**EXTRACTED MATERIAL**
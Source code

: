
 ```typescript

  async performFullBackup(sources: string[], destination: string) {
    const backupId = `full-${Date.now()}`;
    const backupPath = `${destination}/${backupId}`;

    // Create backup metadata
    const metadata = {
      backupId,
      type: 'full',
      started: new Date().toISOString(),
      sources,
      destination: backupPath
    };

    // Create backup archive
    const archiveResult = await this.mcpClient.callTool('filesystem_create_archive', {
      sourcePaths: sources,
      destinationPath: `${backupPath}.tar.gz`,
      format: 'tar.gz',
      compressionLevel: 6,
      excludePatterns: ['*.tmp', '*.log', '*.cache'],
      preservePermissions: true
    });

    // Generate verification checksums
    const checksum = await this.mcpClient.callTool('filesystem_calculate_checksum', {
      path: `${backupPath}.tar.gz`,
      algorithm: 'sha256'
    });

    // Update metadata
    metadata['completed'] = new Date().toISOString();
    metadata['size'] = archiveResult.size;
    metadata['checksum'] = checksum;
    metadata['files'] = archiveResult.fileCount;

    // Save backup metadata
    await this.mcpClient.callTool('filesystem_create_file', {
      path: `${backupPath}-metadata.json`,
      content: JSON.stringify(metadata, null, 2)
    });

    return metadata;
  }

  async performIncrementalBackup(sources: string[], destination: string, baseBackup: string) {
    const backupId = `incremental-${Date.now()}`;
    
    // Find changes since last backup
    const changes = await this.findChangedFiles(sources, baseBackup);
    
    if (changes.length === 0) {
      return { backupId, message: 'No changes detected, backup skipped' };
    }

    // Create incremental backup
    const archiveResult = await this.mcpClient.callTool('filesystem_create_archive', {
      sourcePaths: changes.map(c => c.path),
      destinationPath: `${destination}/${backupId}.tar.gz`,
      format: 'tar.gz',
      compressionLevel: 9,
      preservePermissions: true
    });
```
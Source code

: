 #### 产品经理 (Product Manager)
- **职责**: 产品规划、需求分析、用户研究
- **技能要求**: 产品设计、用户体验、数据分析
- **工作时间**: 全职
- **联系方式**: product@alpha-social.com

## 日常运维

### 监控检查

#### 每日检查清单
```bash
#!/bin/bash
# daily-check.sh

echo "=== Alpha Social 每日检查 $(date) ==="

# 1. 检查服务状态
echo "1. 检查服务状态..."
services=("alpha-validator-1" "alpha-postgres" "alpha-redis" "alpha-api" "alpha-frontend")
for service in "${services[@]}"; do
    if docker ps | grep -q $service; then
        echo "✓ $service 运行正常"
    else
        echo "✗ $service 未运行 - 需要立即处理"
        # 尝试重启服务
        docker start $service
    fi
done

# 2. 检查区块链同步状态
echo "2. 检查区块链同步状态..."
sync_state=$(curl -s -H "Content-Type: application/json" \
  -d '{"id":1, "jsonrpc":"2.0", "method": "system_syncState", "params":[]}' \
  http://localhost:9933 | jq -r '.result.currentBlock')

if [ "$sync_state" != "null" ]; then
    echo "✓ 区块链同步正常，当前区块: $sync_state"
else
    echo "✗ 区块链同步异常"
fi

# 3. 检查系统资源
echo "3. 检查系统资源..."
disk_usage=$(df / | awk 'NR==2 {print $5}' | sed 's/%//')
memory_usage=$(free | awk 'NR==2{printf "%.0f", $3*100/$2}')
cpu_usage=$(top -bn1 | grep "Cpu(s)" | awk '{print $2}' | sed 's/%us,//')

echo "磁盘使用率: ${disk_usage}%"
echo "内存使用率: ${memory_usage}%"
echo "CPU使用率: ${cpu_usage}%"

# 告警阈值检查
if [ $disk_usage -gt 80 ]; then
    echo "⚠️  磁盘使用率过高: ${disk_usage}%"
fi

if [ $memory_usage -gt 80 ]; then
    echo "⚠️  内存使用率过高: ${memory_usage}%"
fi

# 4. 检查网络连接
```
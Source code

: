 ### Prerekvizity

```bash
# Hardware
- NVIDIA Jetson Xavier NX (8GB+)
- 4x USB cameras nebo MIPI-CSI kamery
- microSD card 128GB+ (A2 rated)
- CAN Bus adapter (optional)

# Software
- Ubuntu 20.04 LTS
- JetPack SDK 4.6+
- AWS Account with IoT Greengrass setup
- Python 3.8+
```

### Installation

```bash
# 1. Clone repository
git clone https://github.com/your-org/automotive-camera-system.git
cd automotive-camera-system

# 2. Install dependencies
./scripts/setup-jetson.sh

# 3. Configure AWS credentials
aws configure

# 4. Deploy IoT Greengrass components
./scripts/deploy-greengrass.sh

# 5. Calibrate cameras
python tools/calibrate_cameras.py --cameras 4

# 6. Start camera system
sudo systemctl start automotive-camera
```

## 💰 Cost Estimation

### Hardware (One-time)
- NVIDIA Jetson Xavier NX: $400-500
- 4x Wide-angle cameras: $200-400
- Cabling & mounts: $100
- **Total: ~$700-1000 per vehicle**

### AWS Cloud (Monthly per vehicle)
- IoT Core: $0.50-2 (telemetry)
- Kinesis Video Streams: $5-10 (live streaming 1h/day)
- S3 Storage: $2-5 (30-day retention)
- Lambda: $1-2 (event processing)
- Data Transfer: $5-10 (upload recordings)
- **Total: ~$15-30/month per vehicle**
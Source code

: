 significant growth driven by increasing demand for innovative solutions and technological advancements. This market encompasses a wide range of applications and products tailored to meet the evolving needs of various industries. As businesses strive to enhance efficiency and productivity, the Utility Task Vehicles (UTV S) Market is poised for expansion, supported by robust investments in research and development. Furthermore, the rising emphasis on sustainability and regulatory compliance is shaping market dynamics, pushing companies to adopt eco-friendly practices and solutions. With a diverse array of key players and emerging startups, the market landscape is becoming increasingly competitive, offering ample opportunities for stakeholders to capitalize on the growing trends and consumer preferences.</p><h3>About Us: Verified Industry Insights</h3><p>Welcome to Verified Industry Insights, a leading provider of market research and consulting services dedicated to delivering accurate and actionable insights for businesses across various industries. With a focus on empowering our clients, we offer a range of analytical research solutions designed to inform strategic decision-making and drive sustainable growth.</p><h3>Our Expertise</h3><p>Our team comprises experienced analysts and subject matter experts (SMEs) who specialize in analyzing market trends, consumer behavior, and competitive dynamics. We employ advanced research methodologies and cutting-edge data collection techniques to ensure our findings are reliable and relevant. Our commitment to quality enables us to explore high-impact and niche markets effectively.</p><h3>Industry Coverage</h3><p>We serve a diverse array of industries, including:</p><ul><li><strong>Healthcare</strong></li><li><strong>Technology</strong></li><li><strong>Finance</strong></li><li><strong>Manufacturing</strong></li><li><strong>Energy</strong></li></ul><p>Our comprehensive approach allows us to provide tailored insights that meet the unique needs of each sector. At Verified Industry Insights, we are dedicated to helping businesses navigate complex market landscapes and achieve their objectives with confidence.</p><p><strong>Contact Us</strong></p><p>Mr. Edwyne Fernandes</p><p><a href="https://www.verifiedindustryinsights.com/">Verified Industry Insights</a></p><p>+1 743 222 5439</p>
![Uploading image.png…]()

**THE PROBLEM**
Type out the records again exactly, line for line.

**SOLUTION BELOW**
Source code

:
 ```typescript

  async performFullBackup(sources: string[], destination: string) {
    const backupId = `full-${Date.now()}`;
    const backupPath = `${destination}/${backupId}`;

    // Create backup metadata
    const metadata = {
      backupId,
      type: 'full',
      started: new Date().toISOString(),
      sources,
      destination: backupPath
    };

    // Create backup archive
    const archiveResult = await this.mcpClient.callTool('filesystem_create_archive', {
      sourcePaths: sources,
      destinationPath: `${backupPath}.tar.gz`,
      format: 'tar.gz',
      compressionLevel: 6,
      excludePatterns: ['*.tmp', '*.log', '*.cache'],
      preservePermissions: true
    });

    // Generate verification checksums
    const checksum = await this.mcpClient.callTool('filesystem_calculate_checksum', {
      path: `${backupPath}.tar.gz`,
      algorithm: 'sha256'
    });

    // Update metadata
    metadata['completed'] = new Date().toISOString();
    metadata['size'] = archiveResult.size;
    metadata['checksum'] = checksum;
    metadata['files'] = archiveResult.fileCount;

    // Save backup metadata
    await this.mcpClient.callTool('filesystem_create_file', {
      path: `${backupPath}-metadata.json`,
      content: JSON.stringify(metadata, null, 2)
    });

    return metadata;
  }

  async performIncrementalBackup(sources: string[], destination: string, baseBackup: string) {
    const backupId = `incremental-${Date.now()}`;
    
    // Find changes since last backup
    const changes = await this.findChangedFiles(sources, baseBackup);
    
    if (changes.length === 0) {
      return { backupId, message: 'No changes detected, backup skipped' };
    }

    // Create incremental backup
    const archiveResult = await this.mcpClient.callTool('filesystem_create_archive', {
      sourcePaths: changes.map(c => c.path),
      destinationPath: `${destination}/${backupId}.tar.gz`,
      format: 'tar.gz',
      compressionLevel: 9,
      preservePermissions: true
    });
```
Source code

: #### 产品经理 (Product Manager)
- **职责**: 产品规划、需求分析、用户研究
- **技能要求**: 产品设计、用户体验、数据分析
- **工作时间**: 全职
- **联系方式**: product@alpha-social.com

## 日常运维

### 监控检查

#### 每日检查清单
```bash
#!/bin/bash
# daily-check.sh

echo "=== Alpha Social 每日检查 $(date) ==="

# 1. 检查服务状态
echo "1. 检查服务状态..."
services=("alpha-validator-1" "alpha-postgres" "alpha-redis" "alpha-api" "alpha-frontend")
for service in "${services[@]}"; do
    if docker ps | grep -q $service; then
        echo "✓ $service 运行正常"
    else
        echo "✗ $service 未运行 - 需要立即处理"
        # 尝试重启服务
        docker start $service
    fi
done

# 2. 检查区块链同步状态
echo "2. 检查区块链同步状态..."
sync_state=$(curl -s -H "Content-Type: application/json" \
  -d '{"id":1, "jsonrpc":"2.0", "method": "system_syncState", "params":[]}' \
  http://localhost:9933 | jq -r '.result.currentBlock')

if [ "$sync_state" != "null" ]; then
    echo "✓ 区块链同步正常，当前区块: $sync_state"
else
    echo "✗ 区块链同步异常"
fi

# 3. 检查系统资源
echo "3. 检查系统资源..."
disk_usage=$(df / | awk 'NR==2 {print $5}' | sed 's/%//')
memory_usage=$(free | awk 'NR==2{printf "%.0f", $3*100/$2}')
cpu_usage=$(top -bn1 | grep "Cpu(s)" | awk '{print $2}' | sed 's/%us,//')

echo "磁盘使用率: ${disk_usage}%"
echo "内存使用率: ${memory_usage}%"
echo "CPU使用率: ${cpu_usage}%"

# 告警阈值检查
if [ $disk_usage -gt 80 ]; then
    echo "⚠️  磁盘使用率过高: ${disk_usage}%"
fi

if [ $memory_usage -gt 80 ]; then
    echo "⚠️  内存使用率过高: ${memory_usage}%"
fi

# 4. 检查网络连接
```
Source code

: ### Prerekvizity

```bash
# Hardware
- NVIDIA Jetson Xavier NX (8GB+)
- 4x USB cameras nebo MIPI-CSI kamery
- microSD card 128GB+ (A2 rated)
- CAN Bus adapter (optional)

# Software
- Ubuntu 20.04 LTS
- JetPack SDK 4.6+
- AWS Account with IoT Greengrass setup
- Python 3.8+
```

### Installation

```bash
# 1. Clone repository
git clone https://github.com/your-org/automotive-camera-system.git
cd automotive-camera-system

# 2. Install dependencies
./scripts/setup-jetson.sh

# 3. Configure AWS credentials
aws configure

# 4. Deploy IoT Greengrass components
./scripts/deploy-greengrass.sh

# 5. Calibrate cameras
python tools/calibrate_cameras.py --cameras 4

# 6. Start camera system
sudo systemctl start automotive-camera
```

## 💰 Cost Estimation

### Hardware (One-time)
- NVIDIA Jetson Xavier NX: $400-500
- 4x Wide-angle cameras: $200-400
- Cabling & mounts: $100
- **Total: ~$700-1000 per vehicle**

### AWS Cloud (Monthly per vehicle)
- IoT Core: $0.50-2 (telemetry)
- Kinesis Video Streams: $5-10 (live streaming 1h/day)
- S3 Storage: $2-5 (30-day retention)
- Lambda: $1-2 (event processing)
- Data Transfer: $5-10 (upload recordings)
- **Total: ~$15-30/month per vehicle**
Source code

: significant growth driven by increasing demand for innovative solutions and technological advancements. This market encompasses a wide range of applications and products tailored to meet the evolving needs of various industries. As businesses strive to enhance efficiency and productivity, the Utility Task Vehicles (UTV S) Market is poised for expansion, supported by robust investments in research and development. Furthermore, the rising emphasis on sustainability and regulatory compliance is shaping market dynamics, pushing companies to adopt eco-friendly practices and solutions. With a diverse array of key players and emerging startups, the market landscape is becoming increasingly competitive, offering ample opportunities for stakeholders to capitalize on the growing trends and consumer preferences.</p><h3>About Us: Verified Industry Insights</h3><p>Welcome to Verified Industry Insights, a leading provider of market research and consulting services dedicated to delivering accurate and actionable insights for businesses across various industries. With a focus on empowering our clients, we offer a range of analytical research solutions designed to inform strategic decision-making and drive sustainable growth.</p><h3>Our Expertise</h3><p>Our team comprises experienced analysts and subject matter experts (SMEs) who specialize in analyzing market trends, consumer behavior, and competitive dynamics. We employ advanced research methodologies and cutting-edge data collection techniques to ensure our findings are reliable and relevant. Our commitment to quality enables us to explore high-impact and niche markets effectively.</p><h3>Industry Coverage</h3><p>We serve a diverse array of industries, including:</p><ul><li><strong>Healthcare</strong></li><li><strong>Technology</strong></li><li><strong>Finance</strong></li><li><strong>Manufacturing</strong></li><li><strong>Energy</strong></li></ul><p>Our comprehensive approach allows us to provide tailored insights that meet the unique needs of each sector. At Verified Industry Insights, we are dedicated to helping businesses navigate complex market landscapes and achieve their objectives with confidence.</p><p><strong>Contact Us</strong></p><p>Mr. Edwyne Fernandes</p><p><a href="https://www.verifiedindustryinsights.com/">Verified Industry Insights</a></p><p>+1 743 222 5439</p>
![Uploading image.png…]()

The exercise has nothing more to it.